A study of almost 5 million live births in California by researchers at the Herbert Wertheim School of Public Health and Human Longevity Science at University of California San Diego reports that babies born to mothers diagnosed with cannabis use disorder were more likely to experience negative health outcomes, such as preterm birth and low birth weight, than babies born to mothers without a cannabis use disorder diagnosis.
The findings are published online in the April 22, 2021 issue of the journal Addiction. The National Institute on Drug Abuse, part of the National Institutes of Health, funded the study.
Cannabis use disorder is a diagnostic term with specific criteria that defines continued cannabis use despite consequent, clinically significant impairments. The research team, led by first author Yuyan Shi, PhD, associate professor at The Herbert Wertheim School of Public Health, conducted a retrospective cohort study of 4.83 million mothers who delivered live, single births in California from 2001 to 2012.
They identified 20,237 women who were discharged after delivery with a diagnosis of cannabis use disorder. Not all people who use cannabis meet the criteria for cannabis use disorder. The study authors stated the actual incidence of cannabis use disorder is likely higher than reported numbers.
The researchers found that diagnoses of cannabis use disorder, based on medical records at time of delivery, rose from 2.8 to 6.9 per 1000 deliveries from 2002 to 2012. Compared to a matched control group of 40,474 mother-infant pairs, infants born to women with cannabis use disorder were more likely to be born preterm, have a low birth weight and be small for their gestational age -- all factors that can require greater or more intense medical care or presage later health issues.

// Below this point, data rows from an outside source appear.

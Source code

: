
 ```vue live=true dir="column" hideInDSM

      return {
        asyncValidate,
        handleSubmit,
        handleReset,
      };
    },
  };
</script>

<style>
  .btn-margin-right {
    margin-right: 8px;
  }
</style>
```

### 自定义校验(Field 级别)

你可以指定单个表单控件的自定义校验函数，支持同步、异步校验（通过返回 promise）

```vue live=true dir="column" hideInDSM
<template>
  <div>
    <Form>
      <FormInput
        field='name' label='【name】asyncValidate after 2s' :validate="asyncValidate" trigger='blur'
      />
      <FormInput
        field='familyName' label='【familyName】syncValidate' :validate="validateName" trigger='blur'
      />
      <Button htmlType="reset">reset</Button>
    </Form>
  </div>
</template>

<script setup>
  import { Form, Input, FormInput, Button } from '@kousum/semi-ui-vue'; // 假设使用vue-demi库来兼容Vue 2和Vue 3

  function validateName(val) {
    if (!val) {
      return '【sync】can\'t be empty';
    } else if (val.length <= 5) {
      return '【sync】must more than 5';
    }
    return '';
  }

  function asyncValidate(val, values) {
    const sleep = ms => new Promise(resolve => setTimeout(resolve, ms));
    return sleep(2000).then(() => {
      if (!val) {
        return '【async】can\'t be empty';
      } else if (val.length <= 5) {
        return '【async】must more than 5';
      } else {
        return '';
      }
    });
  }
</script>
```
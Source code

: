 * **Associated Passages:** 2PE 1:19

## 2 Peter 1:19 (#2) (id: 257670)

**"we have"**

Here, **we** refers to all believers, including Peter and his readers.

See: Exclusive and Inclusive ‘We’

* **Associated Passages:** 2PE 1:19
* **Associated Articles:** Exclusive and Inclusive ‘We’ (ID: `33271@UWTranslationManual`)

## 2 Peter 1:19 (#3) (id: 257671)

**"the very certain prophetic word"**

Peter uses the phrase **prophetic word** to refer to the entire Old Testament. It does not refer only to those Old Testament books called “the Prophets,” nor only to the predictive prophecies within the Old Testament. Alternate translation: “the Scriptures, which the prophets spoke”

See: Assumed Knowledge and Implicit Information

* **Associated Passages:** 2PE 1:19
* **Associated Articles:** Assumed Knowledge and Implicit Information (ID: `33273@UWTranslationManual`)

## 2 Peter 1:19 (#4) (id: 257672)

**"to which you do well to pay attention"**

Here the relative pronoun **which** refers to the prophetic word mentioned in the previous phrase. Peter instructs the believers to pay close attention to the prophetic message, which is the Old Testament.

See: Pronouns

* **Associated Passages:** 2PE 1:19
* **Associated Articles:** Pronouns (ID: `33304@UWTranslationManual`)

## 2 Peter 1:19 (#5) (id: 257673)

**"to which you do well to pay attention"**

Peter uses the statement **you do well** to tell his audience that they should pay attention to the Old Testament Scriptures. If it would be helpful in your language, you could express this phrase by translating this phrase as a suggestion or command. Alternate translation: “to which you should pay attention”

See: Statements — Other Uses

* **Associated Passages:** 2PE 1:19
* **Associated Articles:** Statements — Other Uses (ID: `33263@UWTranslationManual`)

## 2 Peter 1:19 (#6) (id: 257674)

Additionally, researchers found that, though rare overall (less than 1 percent), the risk of infant mortality was greater for infants born to women with cannabis use disorder. These infants were 35 percent more likely to die within a year of birth than infants in the control group. Conversely, these infants were also less likely to be hospitalized within the first year of life than control group infants.
"Because we are looking only at medical records, there is a lot we don't know about the mothers and infants in this study," said first author Shi, "but our analysis supports the recommendation that health professionals screen for and address cannabis use disorders in their pregnant clients -- to protect both their health and potentially the health of their infants."
Currently, screening for cannabis use or related disorders is not standard practice during pregnancy health care, though marijuana is the illicit drug most commonly used by pregnant women, typically to self-treat depression, anxiety, stress, pain, nausea and vomiting, often during the first trimester. It is also not standard of care to provide counsel on the lack of safety data around cannabis use during pregnancy. Both strategies may be helpful, as well as encouraging patients to discontinue use of cannabis during pregnancy and while breastfeeding and referring to treatment when appropriate.
According to a 2018 published study, approximately 7 percent of pregnant women self-reported marijuana use, with rates as high as 10 percent among women ages 18 to 25. Rates based on urine toxicology were even higher, with 19 percent of pregnant women ages 18 to 25 screening positive for marijuana use.
Previous research has found that tetrahydrocannabinol (THC), the psychoactive compound in cannabis, can reach fetuses and infants through the placenta and breastmilk, respectively. THC disrupts the normal function of the endocannabinoid system, which has been shown to play a key role in pregnancy, including implantation of the embryo in the uterus and maintenance of the placenta.
Co-authors include: Bin Zhu, UC San Diego; and Di Liang, UC San Diego and Fudan University, China.